··· Given records
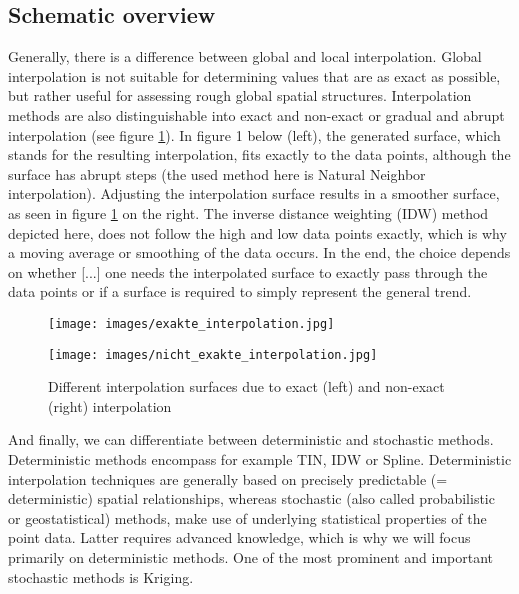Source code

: \subsection{Schematic overview}

Generally, there is a difference between global and local interpolation. Global interpolation is not suitable for determining values that are as exact as possible, but rather useful for assessing rough global spatial structures. \cite{gitta_raumliche_2016}
Interpolation methods are also distinguishable into exact and non-exact or gradual and abrupt interpolation (see figure \ref{fig:exact_non_exact_interploation}). In figure 1 below (left), the generated surface, which stands for the resulting interpolation, fits exactly to the data points, although the surface has abrupt  \ldq{}steps\rdq{} (the used method here is Natural Neighbor interpolation). Adjusting the interpolation surface results in a smoother surface, as seen in figure \ref{fig:exact_non_exact_interploation} on the right.
The inverse distance weighting (IDW) method depicted here, does not follow the high and low data points exactly, which is why a \ldq{}moving average\rdq{} or \ldq{}smoothing\rdq{} of the data occurs. In the end, the choice depends on whether  \ldq{}[...] one needs the interpolated surface to exactly pass through the data points or if a surface is required to simply represent the general trend\rdq{}. \cite{wyatt_interpolation_nodate}



\begin{figure}
	\begin{minipage}[b]{.48\linewidth}
		\texttt{[image: images/exakte\_interpolation.jpg]}
	\end{minipage}
	\hfill
	\begin{minipage}[b]{.48\linewidth}
		\texttt{[image: images/nicht\_exakte\_interpolation.jpg]}
	\end{minipage}
	\caption{Different interpolation surfaces due to exact (left) and non-exact (right) interpolation\cite{gitta_raumliche_2016}}
	\label{fig:exact_non_exact_interploation}
\end{figure}

And finally, we can differentiate between deterministic and stochastic methods.\cite{gitta_raumliche_2016}
Deterministic methods encompass for example \ldq{}TIN\rdq{}, \ldq{}IDW\rdq{} or \ldq{}Spline\rdq{}. \cite{wasser_going_2020} Deterministic interpolation techniques are generally based on precisely predictable (= deterministic) spatial relationships, whereas stochastic (also called probabilistic or geostatistical) methods, make use of underlying statistical properties of the point data. Latter requires advanced knowledge, which is why we will focus primarily on deterministic methods. One of the most prominent and important stochastic methods is Kriging.

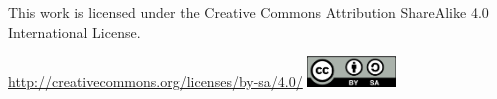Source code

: \documentclass[12pt,a4paper]{elex2017}
\begin{document}
\medskip
\begin{minipage}[t]{\textwidth}
    \noindent This work is licensed under the Creative Commons Attribution
    ShareAlike 4.0 International License.
    \vspace{-2ex}
    \begin{center}%
        \url{http://creativecommons.org/licenses/by-sa/4.0/}\linebreak
        \includegraphics[width=2.33cm]{cc.png}%
    \end{center}
\end{minipage}
\end{document}
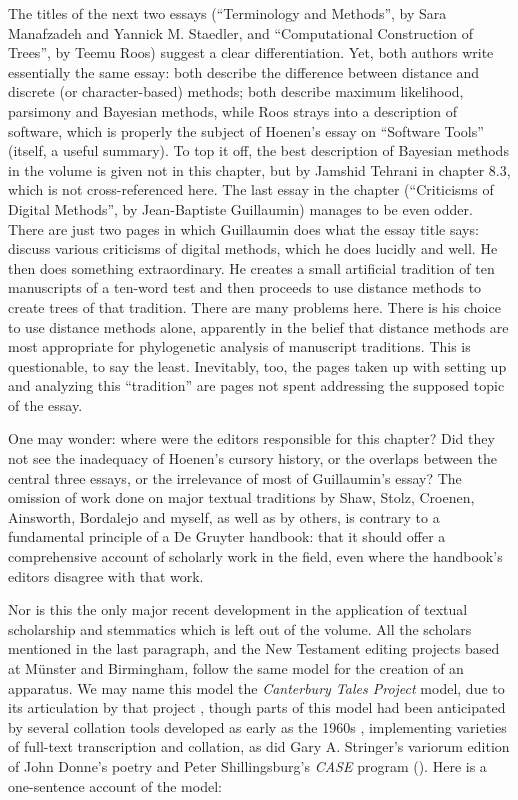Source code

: \begin{review}
The titles of the next two essays (``Terminology and Methods'',
by Sara Manafzadeh and Yannick M. Staedler, and ``Computational
Construction of Trees'', by Teemu Roos) suggest a clear differentiation.
Yet, both authors write essentially the same essay: both describe the
difference between distance and discrete (or character-based) methods;
both describe maximum likelihood, parsimony and Bayesian methods, while
Roos strays into a description of software, which is properly the
subject of Hoenen's essay on ``Software Tools'' (itself, a useful
summary). To top it off, the best description of Bayesian methods in the
volume is given not in this chapter, but by Jamshid Tehrani in chapter
8.3, which is not cross-referenced here. The last essay in the chapter
(``Criticisms of Digital Methods'', by Jean-Baptiste Guillaumin) manages
to be even odder. There are just two pages in which Guillaumin does what
the essay title says: discuss various criticisms of digital methods,
which he does lucidly and well. He then does something extraordinary. He
creates a small artificial tradition of ten manuscripts of a ten-word
test and then proceeds to use distance methods to create trees of that
tradition. There are many problems here. There is his choice to use
distance methods alone, apparently in the belief that distance methods
are most appropriate for phylogenetic analysis of manuscript traditions.
This is questionable, to say the least. Inevitably, too, the pages taken
up with setting up and analyzing this ``tradition'' are pages not spent
addressing the supposed topic of the essay.

One may wonder: where were the editors responsible for this
chapter? Did they not see the inadequacy of Hoenen's cursory history, or
the overlaps between the central three essays, or the irrelevance of
most of Guillaumin's essay? The omission of work done on major textual
traditions by Shaw, Stolz, Croenen, Ainsworth, Bordalejo and myself, as
well as by others, is contrary to a fundamental principle of a De
Gruyter handbook: that it should offer a comprehensive account of
scholarly work in the field, even where the handbook's editors disagree
with that work.

Nor is this the only major recent development in the
application of textual scholarship and stemmatics which is left out of
the volume. All the scholars mentioned in the last paragraph, and the
New Testament editing projects based at Münster and Birmingham, follow
the same model for the creation of an apparatus. We may name this model
the \emph{Canterbury Tales Project} model, due to its articulation by
that project \parencite{robinson_canterbury_1993}, though parts of this model had been
anticipated by several collation tools developed as early as the 1960s \parencite{hockey_guide_1980}, implementing varieties of full-text transcription and
collation, as did Gary A. Stringer's variorum edition of John Donne's
poetry \parencite{donne_digitaldonne_1981} and Peter Shillingsburg's \emph{CASE} program
(\citeyear{shillingsburg_scholarly_1986}). Here is a one-sentence account of the model:


\end{review}
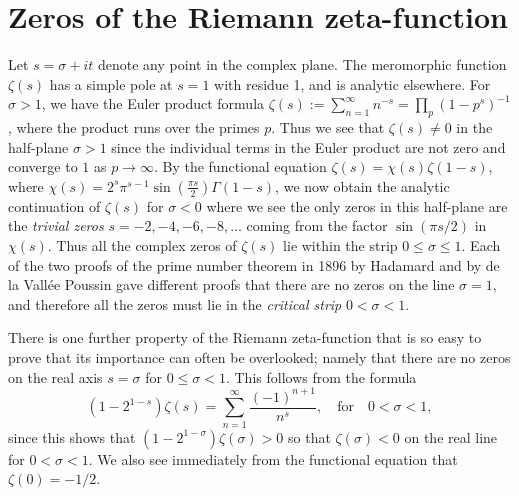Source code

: \documentclass[11pt]{amsart}
\theoremstyle{remark}
\theoremstyle{plain}
\numberwithin{equation}{section}
\begin{document}



\section{Zeros of the Riemann zeta-function} 
\label{sec2}

Let $s=\sigma +it$ denote any point in the complex plane. The meromorphic function $\zeta(s)$ has a simple pole at $s=1$ with residue 1, and is analytic elsewhere. For $\sigma>1$, we have the Euler product formula $\zeta(s):=\sum_{n=1}^\infty n^{-s} = \prod_p(1- p^{s})^{-1}$, where the product runs over the primes $p$. Thus we see that $\zeta(s)\neq 0$ in the half-plane $\sigma >1$ since the individual terms in the Euler product are not zero and converge to $1$ as $p \to \infty$.
By the functional equation $\zeta(s) = \chi(s) \zeta(1-s)$, where $\chi(s) =2^s\pi^{s-1}\sin{\left(\frac{\pi s}{2}\right)}\Gamma(1-s)$, we now obtain the analytic continuation of $\zeta(s)$ for $\sigma <0$ where we see the only zeros in this half-plane are the {\it trivial zeros} $s = -2,-4,-6,-8, \ldots$ coming from the factor $\sin(\pi s/2)$ in $\chi(s)$. Thus all the complex zeros of $\zeta(s)$ lie within the strip $0\leq \sigma \leq 1$. Each of the two proofs of the prime number theorem in 1896 by Hadamard and by de la Vall{\'e}e Poussin gave different proofs that there are no zeros on the line $\sigma =1$, and therefore all the zeros must lie in the {\it critical strip} $0<\sigma <1$.

There is one further property of the Riemann zeta-function that is so easy to prove that its importance can often be overlooked; namely that there are no zeros on the real axis $s=\sigma$ for $0\le \sigma<1$. This follows from the formula 
\[(1 - 2^{1-s})\zeta(s) = \sum_{n=1}^{\infty} \frac{(-1)^{n+1}}{n^s}, \quad \text{for} \quad 0<\sigma <1, \]
since this shows that $(1-2^{1-\sigma})\zeta(\sigma) > 0$ so that $\zeta(\sigma) < 0$ on the real line for $0<\sigma <1$. We also see immediately from the functional equation that $\zeta(0)=-1/2$.
\end{document}
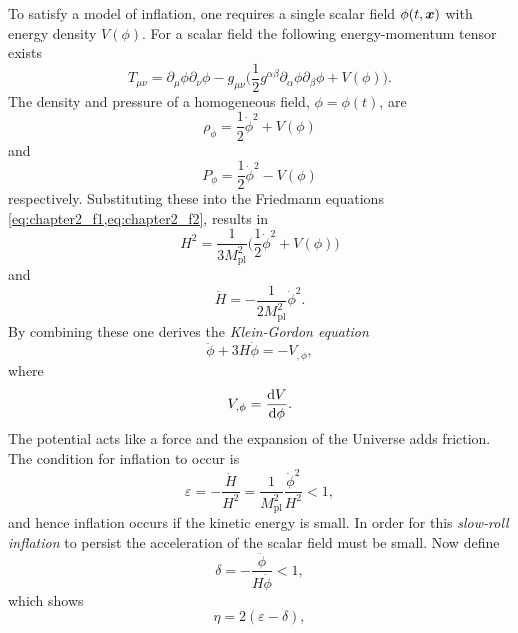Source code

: \noindent
To satisfy a model of inflation, one requires a single scalar field \(\phi(t,\vb*{x})\) with energy density \(V(\phi)\).
For a scalar field the following energy-momentum tensor exists
%
\begin{equation}
	T_{\mu\nu}
	= \partial_{\mu}\phi \partial_{\nu}\phi
	- g_{\mu\nu}\bigg( \frac{1}{2}g^{\alpha\beta} \partial_{\alpha}\phi \partial_{\beta}\phi + V(\phi) \bigg).
\end{equation}
%
The density and pressure of a homogeneous field, \ie{} \(\phi = \phi(t)\), are
%
\begin{equation}
	\rho_{\phi}
	= \frac{1}{2}\dot{\phi}^{2} + V(\phi)
\end{equation}
%
and
%
\begin{equation}
	P_{\phi}
	= \frac{1}{2}\dot{\phi}^{2} - V(\phi)
\end{equation}
%
respectively.
Substituting these into the Friedmann equations \cref{eq:chapter2_f1,eq:chapter2_f2}, results in
%
\begin{equation}
	H^{2}
	= \frac{1}{3M_{\text{pl}}^{2}} \bigg(\frac{1}{2}\dot{\phi}^{2} + V(\phi)\bigg)
\end{equation}
%
and
%
\begin{equation}
	\dot{H}
	= -\frac{1}{2M_{\text{pl}}^{2}} \dot{\phi}^{2}.
\end{equation}
%
By combining these one derives the \emph{Klein-Gordon equation}
%
\begin{equation}\label{eq:chapter2_kg}
	\ddot{\phi} + 3H\dot{\phi}
	= -V_{,\phi},
\end{equation}
%
where
%
\begin{equation}
	V_{,\phi}
	= \dv{V}{\phi}.
\end{equation}
%
The potential acts like a force and the expansion of the Universe adds friction.
The condition for inflation to occur is
%
\begin{equation}
	\varepsilon
	= -\frac{\dot{H}}{H^{2}}
	= \frac{1}{M_{\text{pl}}^{2}} \frac{\dot{\phi}^{2}}{H^{2}}
	< 1,
\end{equation}
%
and hence inflation occurs if the kinetic energy is small.
In order for this \emph{slow-roll inflation} to persist the acceleration of the scalar field must be small.
Now define
%
\begin{equation}
	\delta
	= -\frac{\ddot{\phi}}{H\dot{\phi}}
	< 1,
\end{equation}
%
which shows
%
\begin{equation}
	\eta
	= 2(\varepsilon - \delta),
\end{equation}
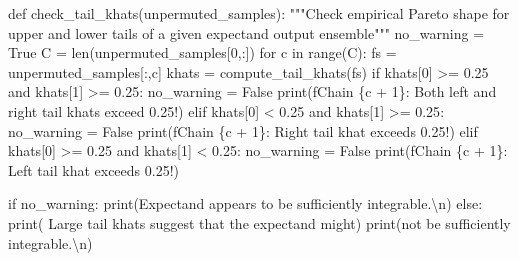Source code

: \documentclass[
  letterpaper,
  DIV=11,
  numbers=noendperiod]{scrartcl}
\newenvironment{Shaded}{\begin{snugshade}}{\end{snugshade}}
\newcommand{\BuiltInTok}[1]{\textcolor[rgb]{0.00,0.23,0.31}{#1}}
\newcommand{\CharTok}[1]{\textcolor[rgb]{0.13,0.47,0.30}{#1}}
\newcommand{\CommentTok}[1]{\textcolor[rgb]{0.37,0.37,0.37}{#1}}
\newcommand{\ControlFlowTok}[1]{\textcolor[rgb]{0.00,0.23,0.31}{#1}}
\newcommand{\DecValTok}[1]{\textcolor[rgb]{0.68,0.00,0.00}{#1}}
\newcommand{\FloatTok}[1]{\textcolor[rgb]{0.68,0.00,0.00}{#1}}
\newcommand{\KeywordTok}[1]{\textcolor[rgb]{0.00,0.23,0.31}{#1}}
\newcommand{\NormalTok}[1]{\textcolor[rgb]{0.00,0.23,0.31}{#1}}
\newcommand{\OperatorTok}[1]{\textcolor[rgb]{0.37,0.37,0.37}{#1}}
\newcommand{\SpecialCharTok}[1]{\textcolor[rgb]{0.37,0.37,0.37}{#1}}
\newcommand{\SpecialStringTok}[1]{\textcolor[rgb]{0.13,0.47,0.30}{#1}}
\newcommand{\StringTok}[1]{\textcolor[rgb]{0.13,0.47,0.30}{#1}}
\newcommand{\VariableTok}[1]{\textcolor[rgb]{0.07,0.07,0.07}{#1}}
\begin{document}
\begin{Shaded}
\begin{Highlighting}[]
\KeywordTok{def}\NormalTok{ check\_tail\_khats(unpermuted\_samples):}
  \CommentTok{"""Check empirical Pareto shape for upper and lower tails of a}
\CommentTok{     given expectand output ensemble"""}
\NormalTok{  no\_warning }\OperatorTok{=} \VariableTok{True}
\NormalTok{  C }\OperatorTok{=} \BuiltInTok{len}\NormalTok{(unpermuted\_samples[}\DecValTok{0}\NormalTok{,:])}
  \ControlFlowTok{for}\NormalTok{ c }\KeywordTok{in} \BuiltInTok{range}\NormalTok{(C):}
\NormalTok{    fs }\OperatorTok{=}\NormalTok{ unpermuted\_samples[:,c]}
\NormalTok{    khats }\OperatorTok{=}\NormalTok{ compute\_tail\_khats(fs)}
    \ControlFlowTok{if}\NormalTok{ khats[}\DecValTok{0}\NormalTok{] }\OperatorTok{\textgreater{}=} \FloatTok{0.25} \KeywordTok{and}\NormalTok{ khats[}\DecValTok{1}\NormalTok{] }\OperatorTok{\textgreater{}=} \FloatTok{0.25}\NormalTok{:}
\NormalTok{      no\_warning }\OperatorTok{=} \VariableTok{False}
      \BuiltInTok{print}\NormalTok{(}\SpecialStringTok{f\textquotesingle{}Chain }\SpecialCharTok{\{}\NormalTok{c }\OperatorTok{+} \DecValTok{1}\SpecialCharTok{\}}\SpecialStringTok{: Both left and right tail khats exceed 0.25!\textquotesingle{}}\NormalTok{)}
    \ControlFlowTok{elif}\NormalTok{ khats[}\DecValTok{0}\NormalTok{] }\OperatorTok{\textless{}} \FloatTok{0.25} \KeywordTok{and}\NormalTok{ khats[}\DecValTok{1}\NormalTok{] }\OperatorTok{\textgreater{}=} \FloatTok{0.25}\NormalTok{:}
\NormalTok{      no\_warning }\OperatorTok{=} \VariableTok{False}
      \BuiltInTok{print}\NormalTok{(}\SpecialStringTok{f\textquotesingle{}Chain }\SpecialCharTok{\{}\NormalTok{c }\OperatorTok{+} \DecValTok{1}\SpecialCharTok{\}}\SpecialStringTok{: Right tail khat exceeds 0.25!\textquotesingle{}}\NormalTok{)}
    \ControlFlowTok{elif}\NormalTok{ khats[}\DecValTok{0}\NormalTok{] }\OperatorTok{\textgreater{}=} \FloatTok{0.25} \KeywordTok{and}\NormalTok{ khats[}\DecValTok{1}\NormalTok{] }\OperatorTok{\textless{}} \FloatTok{0.25}\NormalTok{:}
\NormalTok{      no\_warning }\OperatorTok{=} \VariableTok{False}
      \BuiltInTok{print}\NormalTok{(}\SpecialStringTok{f\textquotesingle{}Chain }\SpecialCharTok{\{}\NormalTok{c }\OperatorTok{+} \DecValTok{1}\SpecialCharTok{\}}\SpecialStringTok{: Left tail khat exceeds 0.25!\textquotesingle{}}\NormalTok{)}
  
  \ControlFlowTok{if}\NormalTok{ no\_warning:}
    \BuiltInTok{print}\NormalTok{(}\StringTok{\textquotesingle{}Expectand appears to be sufficiently integrable.}\CharTok{\textbackslash{}n}\StringTok{\textquotesingle{}}\NormalTok{)}
  \ControlFlowTok{else}\NormalTok{:}
    \BuiltInTok{print}\NormalTok{(}\StringTok{\textquotesingle{}  Large tail khats suggest that the expectand might\textquotesingle{}}\NormalTok{)}
    \BuiltInTok{print}\NormalTok{(}\StringTok{\textquotesingle{}not be sufficiently integrable.}\CharTok{\textbackslash{}n}\StringTok{\textquotesingle{}}\NormalTok{)}
\end{Highlighting}
\end{Shaded}
\end{document}
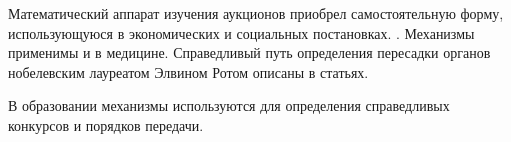 Математический аппарат изучения аукционов приобрел самостоятельную форму, использующуюся в экономических и социальных постановках. \cite{milgrom1982theory}.  Механизмы применимы и в медицине. Справедливый путь определения пересадки органов 
\cite{segev2005kidney} нобелевским лауреатом Элвином Ротом описаны в статьях.

В образовании механизмы используются для определения справедливых конкурсов и порядков передачи.
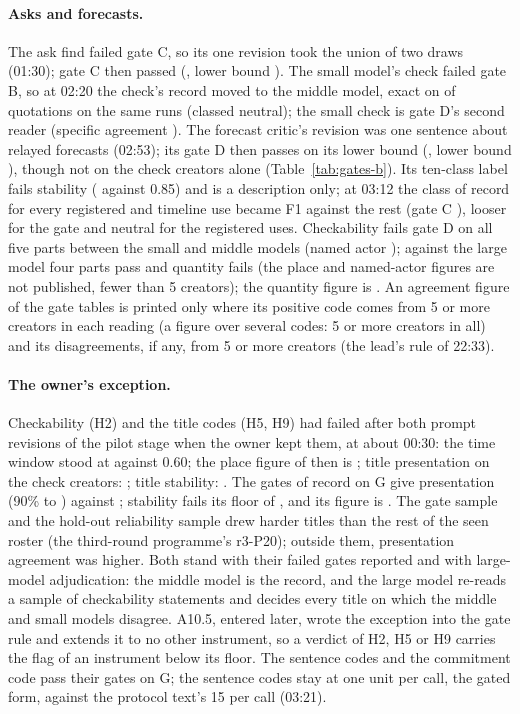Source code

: \paragraph{Asks and forecasts.} The ask find failed gate C, so its one revision took the union of two draws (01:30);
gate C then passed (\AsksGateC, lower bound \AsksGateCLower). The small model's check failed gate B, so at 02:20 the
check's record moved to the middle model, exact on \AsksMiddleExact{} of \AsksMiddleExact{} quotations on the same runs
(classed neutral); the small check is gate D's second reader (specific agreement \AsksGateD). The forecast critic's
revision was one sentence about relayed forecasts (02:53); its gate D then passes on its lower bound (\FbGateD, lower
bound \FbGateDLower), though not on the check creators alone (Table~\ref{tab:gates-b}). Its ten-class label fails
stability (\FbTenClassStab{} against 0.85) and is a description only; at 03:12 the class of record for every registered
and timeline use became F1 against the rest (gate C \FbGateC), looser for the gate and neutral for the registered uses.
Checkability fails gate D on all five parts between the small and middle models (named actor \FcNamedActorSmallMid);
against the large model four parts pass and quantity fails (the place and named-actor figures are not published, fewer
than 5 creators); the quantity figure is \FcQuantityLarge. An agreement figure of the gate tables is printed only where
its positive code comes from 5 or more creators in each reading (a figure over several codes: 5 or more creators in
all) and its disagreements, if any, from 5 or more creators (the lead's rule of 22:33).

\paragraph{The owner's exception.} Checkability (H2) and the title codes (H5, H9) had failed after both prompt
revisions of the pilot stage when the owner kept them, at about 00:30: the time window stood at \ChkTimeKappaEarly{}
against 0.60; the place figure of then is \ChkPlaceKappaEarly; title presentation on the check creators:
\TitlePresKappa; title stability: \TitleStab. The gates of record on G give presentation \TitlePresKappaG{} (90\%
\TitlePresKappaGLo{} to \TitlePresKappaGHi) against \TitlePresFloor; stability fails its floor of \TitleStabGFloor,
and its figure is \TitleStabG. The gate sample and the hold-out reliability sample drew harder titles than the rest
of the seen roster (the third-round programme's r3-P20); outside them, presentation agreement was higher. Both stand with their failed gates reported and with large-model adjudication: the middle model is the
record, and the large model re-reads a sample of checkability statements and decides every title on which the middle
and small models disagree. A10.5, entered later, wrote the exception into the gate rule and extends it to no other
instrument, so a verdict of H2, H5 or H9 carries the flag of an instrument below its floor. The sentence codes and the
commitment code pass their gates on G; the sentence codes stay at one unit per call, the gated form, against the
protocol text's 15 per call (03:21).

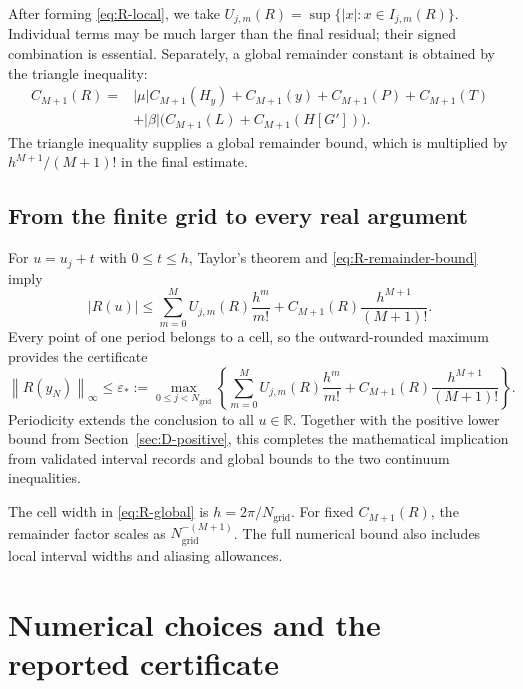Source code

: \documentclass[11pt]{article}
\numberwithin{equation}{section}
\newcommand{\norm}[1]{\left\|#1\right\|_{\infty}}
\newcommand{\HH}{H_y}
\newcommand{\Ngrid}{N_{\mathrm{grid}}}
\begin{document}
After forming \eqref{eq:R-local}, we take
$U_{j,m}(R)=\sup\{|x|:x\in I_{j,m}(R)\}$. Individual terms may be much
larger than the final residual; their signed combination is essential.
Separately, a global remainder constant is obtained by the triangle
inequality:
\begin{equation}
 \begin{split}
 C_{M+1}(R)={}&|\mu|C_{M+1}(\HH)+C_{M+1}(y)+C_{M+1}(P)+C_{M+1}(T)\\
 &+|\beta|\bigl(C_{M+1}(L)+C_{M+1}(H[G'])\bigr).
 \end{split}
 \label{eq:R-remainder-bound}
\end{equation}
The triangle inequality supplies a global remainder bound, which is
multiplied by $h^{M+1}/(M+1)!$ in the final estimate.

\subsection{From the finite grid to every real argument}

For $u=u_j+t$ with $0\leq t\leq h$, Taylor's theorem and
\eqref{eq:R-remainder-bound} imply
\begin{equation}
 |R(u)|\leq\sum_{m=0}^{M}U_{j,m}(R)\frac{h^m}{m!}
 +C_{M+1}(R)\frac{h^{M+1}}{(M+1)!}.
 \label{eq:R-cell}
\end{equation}
Every point of one period belongs to a cell, so the outward-rounded
maximum provides the certificate
\begin{equation}
 \boxed{\norm{R(y_N)}\leq\varepsilon_*:=
 \max_{0\leq j<\Ngrid}\left\{
 \sum_{m=0}^{M}U_{j,m}(R)\frac{h^m}{m!}
 +C_{M+1}(R)\frac{h^{M+1}}{(M+1)!}\right\}.}
 \label{eq:R-global}
\end{equation}
Periodicity extends the conclusion to all $u\in\mathbb R$. Together with
the positive lower bound from Section~\ref{sec:D-positive}, this completes
the mathematical implication from validated interval records and global
bounds to the two continuum inequalities.

The cell width in \eqref{eq:R-global} is $h=2\pi/\Ngrid$. For fixed
$C_{M+1}(R)$, the remainder factor scales as $\Ngrid^{-(M+1)}$. The
full numerical bound also includes local interval widths and aliasing
allowances.

\section{Numerical choices and the reported certificate}
\label{sec:numerics}
\end{document}
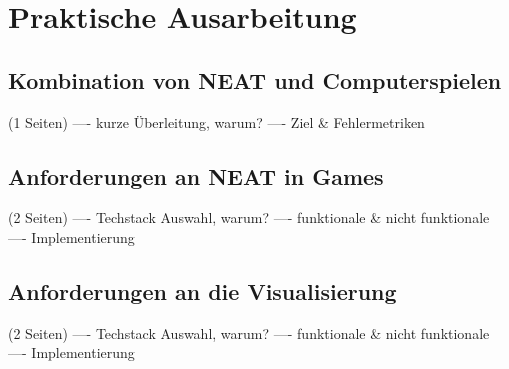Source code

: \chapter{Praktische Ausarbeitung}
\label{chapter:3}
\section{Kombination von NEAT und Computerspielen}
(1 Seiten)
---- kurze Überleitung, warum?
---- Ziel \& Fehlermetriken

\section{Anforderungen an NEAT in Games}
(2 Seiten)
---- Techstack Auswahl, warum?
---- funktionale \& nicht funktionale
---- Implementierung  

\section{Anforderungen an die Visualisierung}
(2 Seiten)
---- Techstack Auswahl, warum?
---- funktionale \& nicht funktionale
---- Implementierung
······
**Work item:** Could you restate word for word the lines above, from the one that contains "for every registered" through the one that contains "after both prompt", and no others?

**Solution for this exercise:**
stability (\FbTenClassStab{} against 0.85) and is a description only; at 03:12 the class of record for every registered
and timeline use became F1 against the rest (gate C \FbGateC), looser for the gate and neutral for the registered uses.
Checkability fails gate D on all five parts between the small and middle models (named actor \FcNamedActorSmallMid);
against the large model four parts pass and quantity fails (the place and named-actor figures are not published, fewer
than 5 creators); the quantity figure is \FcQuantityLarge. An agreement figure of the gate tables is printed only where
its positive code comes from 5 or more creators in each reading (a figure over several codes: 5 or more creators in
all) and its disagreements, if any, from 5 or more creators (the lead's rule of 22:33).

\paragraph{The owner's exception.} Checkability (H2) and the title codes (H5, H9) had failed after both prompt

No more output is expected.